Demandeurs d’asile: l’Ontario opte pour la politique de la chaise vide

Le ministre fédéral de l’Immigration, Ahmed Hussen
Photo: Patrick Doyle La Presse canadienne Le ministre fédéral de l’Immigration, Ahmed Hussen

Les libéraux dénoncent la politique de « division et de peur » et la campagne de « désinformation » que mènent selon eux les conservateurs — ontariens comme fédéraux — dans le dossier des demandeurs d’asile qui franchissent la frontière canado-américaine de façon irrégulière.

Et si le nouveau gouvernement à Queen’s Park souhaite pratiquer la politique de la chaise vide lors des rencontres interprovinciales, celui de Justin Trudeau à Ottawa se tournera vers les joueurs qui souhaitent régler l’enjeu, a soutenu lundi le député libéral Serge Cormier.

« Nous on est prêts à discuter avec le gouvernement Ford, mais qu’il vienne, et qu’il s’assoie à la table avec nous […] Le Québec est à la table avec nous », a tranché en point de presse le secrétaire parlementaire du ministre de l’Immigration.

« Si l’Ontario veut rester sur les lignes de côté, qu’ils restent sur les lignes de côté. Il y a d’autres partenaires en Ontario comme la municipalité de Toronto et [son] maire [John] Tory », a ajouté le député Cormier.

« On veut que les partis politiques comme le Parti conservateur, que ce soit fédéral ou provincial en Ontario, cessent cette campagne de division, de peur, de fausse information », a-t-il affirmé.

Comité parlementaire

L’élu a tenu ces propos à l’issue d’une rencontre extraordinaire d’un comité parlementaire lors de laquelle les députés ont unanimement adopté une motion invitant le ministre fédéral de l’Immigration, Ahmed Hussen, à comparaître d’ici trois semaines.

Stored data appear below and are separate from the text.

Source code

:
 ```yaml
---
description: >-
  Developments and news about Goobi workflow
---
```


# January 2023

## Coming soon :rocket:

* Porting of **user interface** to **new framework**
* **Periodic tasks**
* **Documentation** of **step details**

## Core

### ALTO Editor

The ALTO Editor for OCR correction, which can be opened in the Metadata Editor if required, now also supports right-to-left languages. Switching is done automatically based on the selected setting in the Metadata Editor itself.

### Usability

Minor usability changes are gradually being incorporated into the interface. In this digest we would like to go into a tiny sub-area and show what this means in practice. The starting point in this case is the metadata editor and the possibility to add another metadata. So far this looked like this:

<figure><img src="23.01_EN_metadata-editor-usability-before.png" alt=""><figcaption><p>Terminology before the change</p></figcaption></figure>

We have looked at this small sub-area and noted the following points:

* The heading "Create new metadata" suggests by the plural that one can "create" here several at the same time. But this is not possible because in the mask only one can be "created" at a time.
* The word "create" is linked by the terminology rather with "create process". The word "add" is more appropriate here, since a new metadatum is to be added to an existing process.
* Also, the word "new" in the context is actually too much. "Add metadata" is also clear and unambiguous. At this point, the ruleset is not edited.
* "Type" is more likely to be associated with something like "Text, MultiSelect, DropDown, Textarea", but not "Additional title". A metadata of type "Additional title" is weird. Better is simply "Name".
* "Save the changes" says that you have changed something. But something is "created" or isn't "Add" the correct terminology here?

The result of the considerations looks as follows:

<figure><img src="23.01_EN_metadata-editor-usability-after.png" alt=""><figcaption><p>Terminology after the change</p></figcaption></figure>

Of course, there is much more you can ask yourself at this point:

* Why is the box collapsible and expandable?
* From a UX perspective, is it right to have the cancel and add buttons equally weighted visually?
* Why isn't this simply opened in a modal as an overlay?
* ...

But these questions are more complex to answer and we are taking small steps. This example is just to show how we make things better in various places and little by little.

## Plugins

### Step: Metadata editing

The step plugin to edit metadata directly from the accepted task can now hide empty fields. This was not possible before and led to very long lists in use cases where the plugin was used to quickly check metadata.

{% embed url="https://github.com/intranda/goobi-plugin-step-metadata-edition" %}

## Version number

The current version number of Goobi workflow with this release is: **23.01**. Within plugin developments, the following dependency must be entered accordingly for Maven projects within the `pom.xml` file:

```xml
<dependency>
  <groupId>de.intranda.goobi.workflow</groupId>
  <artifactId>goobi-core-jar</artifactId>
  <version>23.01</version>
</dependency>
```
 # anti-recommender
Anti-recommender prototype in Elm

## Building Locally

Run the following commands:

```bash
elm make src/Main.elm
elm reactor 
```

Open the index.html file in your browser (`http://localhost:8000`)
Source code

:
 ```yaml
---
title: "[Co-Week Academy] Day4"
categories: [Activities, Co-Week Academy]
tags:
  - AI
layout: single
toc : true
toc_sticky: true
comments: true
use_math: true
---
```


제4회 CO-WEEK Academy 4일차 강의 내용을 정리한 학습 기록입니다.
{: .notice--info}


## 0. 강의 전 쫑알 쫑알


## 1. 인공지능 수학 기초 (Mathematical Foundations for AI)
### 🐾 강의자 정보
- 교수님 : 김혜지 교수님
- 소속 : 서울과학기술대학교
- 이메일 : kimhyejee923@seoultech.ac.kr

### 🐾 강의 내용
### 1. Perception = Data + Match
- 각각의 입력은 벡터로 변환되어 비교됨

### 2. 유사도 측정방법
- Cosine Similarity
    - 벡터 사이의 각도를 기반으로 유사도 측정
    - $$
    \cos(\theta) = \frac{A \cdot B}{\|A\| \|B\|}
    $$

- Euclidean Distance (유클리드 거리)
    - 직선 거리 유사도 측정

Le député conservateur Pierre Paul-Hus, dont la formation avait forcé la tenue de cette réunion estivale, s’est dit « très heureux d’avoir réussi à forcer le gouvernement à tenir des rencontres dans les prochaines semaines afin de faire le point sur la situation ».

Le ministre Hussen a rapidement accepté l’invitation des parlementaires. Sur Twitter, lundi, il s’est dit « impatient » de s’y présenter afin de « réitérer notre plan d’action clair pour continuer à gérer la migration irrégulière et lutter contre la désinformation ».

Invitation

La députée conservatrice Michelle Rempel a confirmé que sa formation avait l’intention d’envoyer un carton d’invitation à la ministre ontarienne Lisa MacLeod, laquelle s’est engagée dans une guerre de mots avec le ministre Hussen, vendredi passé, sur la question des demandeurs d’asile.

La représentante de Queen’s Park a claqué la porte d’une rencontre des ministres canadiens de l’Immigration à Winnipeg, vendredi passé. Lors du point de presse de clôture, son homologue fédéral lui a reproché son approche « contraire aux valeurs canadiennes ».

La ministre MacLeod a mal digéré ces propos, et l’escarmouche entre les deux a alimenté les débats sur les réseaux sociaux pendant la fin de semaine. La députée Rempel, comme à son habitude, a été particulièrement active sur son compte Twitter.

L’élue a assuré ne pas vouloir faire de politique partisane avec cet enjeu et plaidé qu’il était « très raisonnable » de la part du gouvernement Ford, « de demander […] au gouvernement fédéral comment il prévoit payer » pour les dépenses liées à l’accueil des demandeurs d’asile.

« Il y a en Ontario un nouveau gouvernement qui a reçu de la population ontarienne le mandat de ramener la province à une situation plus fiscalement responsable que celle du précédent gouvernement », a-t-elle argué après la rencontre du comité.

Août

Selon la motion qui a été adoptée lundi, le comité parlementaire tiendra au moins deux réunions d’ici le 3 août, au plus tard. Les ministres Ralph Goodale, à la Sécurité publique, et Jean-Yves Duclos, à la Famille et au Développement social, ont aussi été invités à y témoigner.

La députée néodémocrate Jenny Kwan espère que le ministre Hussen en profitera pour clarifier le vocable entourant la désignation de ces personnes qui arrivent des États-Unis et traversent la frontière à des points d’entrée non officiels.

À la table du comité permanent de la citoyenneté et de l’immigration, lundi, elle a plaidé que l’emploi du terme « illégal » ou « passages illégaux » (au lieu de « passages irréguliers ») était dangereux pour le débat de société et potentiellement aussi pour les demandeurs d’asile.